Girls abduction: Nigeria protesters demand rescue of 187 abductees

"The government has to understand that we are not going to allow this silence to continue", say participants.

The protest will be sustained until the girls are released by their captors, say the participants. PHOTO: AFP

ABUJA, NIGERIA:
Nigerian protesters marched on parliament Wednesday to demand the government and military do more to rescue scores of schoolgirls kidnapped by Boko Haram Islamists more than two weeks ago.



But several hundred women and men, mostly dressed in red, marched through the rain towards the National Assembly carrying placards that read "Find Our Daughters."

Protest organiser Hadiza Bala Usman told AFP that "the protest will be sustained until the girls are released by their captors. We hope to continue the protest on Thursday in Abuja, and on Monday in Lagos."

"We will also demand to see the president if we don't get any commitment from government to rescue these girls," she added.

The abduction of the girls on April 14 at gunpoint from their school in the northeast has outraged Africa's most populous nation.
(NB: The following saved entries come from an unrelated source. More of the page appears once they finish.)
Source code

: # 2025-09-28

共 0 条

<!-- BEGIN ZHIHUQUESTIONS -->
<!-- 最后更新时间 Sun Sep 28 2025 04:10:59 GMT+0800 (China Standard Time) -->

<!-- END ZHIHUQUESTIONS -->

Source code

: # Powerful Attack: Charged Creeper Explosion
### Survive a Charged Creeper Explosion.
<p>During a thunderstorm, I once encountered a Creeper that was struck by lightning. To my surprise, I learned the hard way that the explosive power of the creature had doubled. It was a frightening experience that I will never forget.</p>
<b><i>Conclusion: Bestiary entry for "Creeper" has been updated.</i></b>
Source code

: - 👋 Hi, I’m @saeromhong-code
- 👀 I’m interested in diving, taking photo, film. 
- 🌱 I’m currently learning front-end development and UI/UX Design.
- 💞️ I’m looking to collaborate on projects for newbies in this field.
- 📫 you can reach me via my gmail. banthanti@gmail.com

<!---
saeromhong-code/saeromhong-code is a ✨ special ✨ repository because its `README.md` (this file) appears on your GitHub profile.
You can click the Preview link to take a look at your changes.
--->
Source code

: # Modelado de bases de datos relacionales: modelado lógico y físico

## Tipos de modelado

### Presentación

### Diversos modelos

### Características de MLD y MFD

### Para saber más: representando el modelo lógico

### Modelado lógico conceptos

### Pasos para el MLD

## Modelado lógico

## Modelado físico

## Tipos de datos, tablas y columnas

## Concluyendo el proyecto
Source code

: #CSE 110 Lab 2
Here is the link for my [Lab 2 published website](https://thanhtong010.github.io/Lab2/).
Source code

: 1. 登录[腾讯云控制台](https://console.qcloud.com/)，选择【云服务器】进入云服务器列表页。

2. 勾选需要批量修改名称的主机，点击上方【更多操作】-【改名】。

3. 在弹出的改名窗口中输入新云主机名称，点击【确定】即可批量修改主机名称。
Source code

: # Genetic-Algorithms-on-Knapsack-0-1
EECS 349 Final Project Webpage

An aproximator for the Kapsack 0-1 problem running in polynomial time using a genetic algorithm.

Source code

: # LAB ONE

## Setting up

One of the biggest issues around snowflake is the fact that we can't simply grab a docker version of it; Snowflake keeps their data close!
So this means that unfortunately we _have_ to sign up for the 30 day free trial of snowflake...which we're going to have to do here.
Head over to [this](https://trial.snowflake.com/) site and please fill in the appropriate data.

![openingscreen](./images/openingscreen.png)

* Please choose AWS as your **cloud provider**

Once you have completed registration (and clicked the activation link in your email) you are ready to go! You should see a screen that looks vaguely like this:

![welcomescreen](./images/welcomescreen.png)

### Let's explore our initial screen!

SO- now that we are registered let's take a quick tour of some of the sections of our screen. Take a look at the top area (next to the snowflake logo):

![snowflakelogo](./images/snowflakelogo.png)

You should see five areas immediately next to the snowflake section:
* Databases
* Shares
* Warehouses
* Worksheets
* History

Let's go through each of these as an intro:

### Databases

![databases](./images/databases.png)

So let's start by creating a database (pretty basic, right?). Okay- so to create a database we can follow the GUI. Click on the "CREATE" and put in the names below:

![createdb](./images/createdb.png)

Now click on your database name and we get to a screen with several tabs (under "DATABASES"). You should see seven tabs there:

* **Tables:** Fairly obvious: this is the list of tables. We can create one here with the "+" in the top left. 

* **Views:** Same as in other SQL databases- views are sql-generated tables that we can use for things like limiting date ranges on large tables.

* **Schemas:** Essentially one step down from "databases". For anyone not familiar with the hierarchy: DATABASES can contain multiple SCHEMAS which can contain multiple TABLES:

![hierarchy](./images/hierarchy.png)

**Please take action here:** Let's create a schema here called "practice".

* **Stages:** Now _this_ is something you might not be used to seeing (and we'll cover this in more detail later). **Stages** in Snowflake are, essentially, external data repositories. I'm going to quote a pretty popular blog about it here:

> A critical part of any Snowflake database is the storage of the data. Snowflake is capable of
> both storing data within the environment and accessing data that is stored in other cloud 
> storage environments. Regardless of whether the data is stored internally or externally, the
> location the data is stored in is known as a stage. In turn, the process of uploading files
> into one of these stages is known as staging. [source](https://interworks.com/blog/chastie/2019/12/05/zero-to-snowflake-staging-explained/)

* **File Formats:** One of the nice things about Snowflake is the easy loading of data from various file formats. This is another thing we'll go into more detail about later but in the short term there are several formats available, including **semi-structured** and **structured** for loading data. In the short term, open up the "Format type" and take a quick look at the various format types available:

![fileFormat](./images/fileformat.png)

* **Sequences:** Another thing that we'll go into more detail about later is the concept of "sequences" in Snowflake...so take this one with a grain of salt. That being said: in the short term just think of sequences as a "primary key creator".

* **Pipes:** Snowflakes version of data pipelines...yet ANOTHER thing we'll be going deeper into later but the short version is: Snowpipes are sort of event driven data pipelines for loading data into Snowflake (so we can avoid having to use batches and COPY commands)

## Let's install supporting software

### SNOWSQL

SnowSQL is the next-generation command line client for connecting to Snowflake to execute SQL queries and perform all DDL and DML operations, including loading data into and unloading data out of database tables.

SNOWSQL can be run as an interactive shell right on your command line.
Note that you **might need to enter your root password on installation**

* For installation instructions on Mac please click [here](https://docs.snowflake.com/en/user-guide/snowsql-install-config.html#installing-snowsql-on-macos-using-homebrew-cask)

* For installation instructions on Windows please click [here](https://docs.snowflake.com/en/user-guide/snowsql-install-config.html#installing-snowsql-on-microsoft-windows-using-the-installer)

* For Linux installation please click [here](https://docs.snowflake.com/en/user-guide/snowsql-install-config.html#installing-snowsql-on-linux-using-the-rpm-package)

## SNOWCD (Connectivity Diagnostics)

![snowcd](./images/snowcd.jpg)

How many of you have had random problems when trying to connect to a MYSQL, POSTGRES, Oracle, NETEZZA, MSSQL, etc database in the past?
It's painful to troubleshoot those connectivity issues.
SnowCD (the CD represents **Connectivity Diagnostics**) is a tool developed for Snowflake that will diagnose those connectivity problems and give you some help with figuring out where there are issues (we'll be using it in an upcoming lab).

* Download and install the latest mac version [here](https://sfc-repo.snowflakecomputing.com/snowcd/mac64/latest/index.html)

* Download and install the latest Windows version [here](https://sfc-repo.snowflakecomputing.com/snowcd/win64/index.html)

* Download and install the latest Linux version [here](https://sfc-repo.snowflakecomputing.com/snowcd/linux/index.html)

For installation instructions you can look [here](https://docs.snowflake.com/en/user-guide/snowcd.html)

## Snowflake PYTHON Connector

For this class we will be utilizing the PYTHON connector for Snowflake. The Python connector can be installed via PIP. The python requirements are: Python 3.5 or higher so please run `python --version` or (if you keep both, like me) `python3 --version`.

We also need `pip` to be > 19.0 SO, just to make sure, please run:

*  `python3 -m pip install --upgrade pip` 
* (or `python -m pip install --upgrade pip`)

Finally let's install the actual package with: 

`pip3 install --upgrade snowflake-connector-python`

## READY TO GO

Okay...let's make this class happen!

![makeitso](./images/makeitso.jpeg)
"The government has to understand that we are not going to allow this silence to continue," Usman earlier told AFP.

In the northern city of Kano, roughly 100 people dressed in black marched towards the state governor's office, calling for the girls' immediate release.

The mass kidnapping in the Chibok area of northeastern Borno state was one of the most shocking attacks in Boko Haram's five-year extremist uprising, which has killed thousands across the north and centre of the country.

Borno's government said 129 girls were taken and that 52 have since escaped.

Locals, including the principal at the targeted Government Girls Secondary School in Chibok, have rejected those figures, claiming that 230 teenage students were taken and that 187 are still being held hostage.

The leader of Chibok's elders forum, Pogu Bitrus, told AFP that he had received information indicating the girls were trafficked into neighbouring Cameroon and Chad and sold as brides to insurgents for 2,000 naira ($12).

There was however no independent confirmation of this report.

The rain-soaked women protesters, who on Thursday met the senate president and speaker (head) of the lower house of parliament, said that they vowed before the politicians that they would resume their action if nothing was done in 24 hours.


"We have told the National Assembly that we are coming back if within 24 hours we do not see any concrete and visible action that is different from what we have seen so far," one of them, Obiageli Ezekwesili, said.

"We will come back. We are giving 24 hours. Tomorrow we will gather here at the same time 3:pm (1400 GMT)if there is no clear message as to the effect that our daughters have been  found," said Ezekwesili, a former World Bank vice president, who broke down in tears several times during the protest.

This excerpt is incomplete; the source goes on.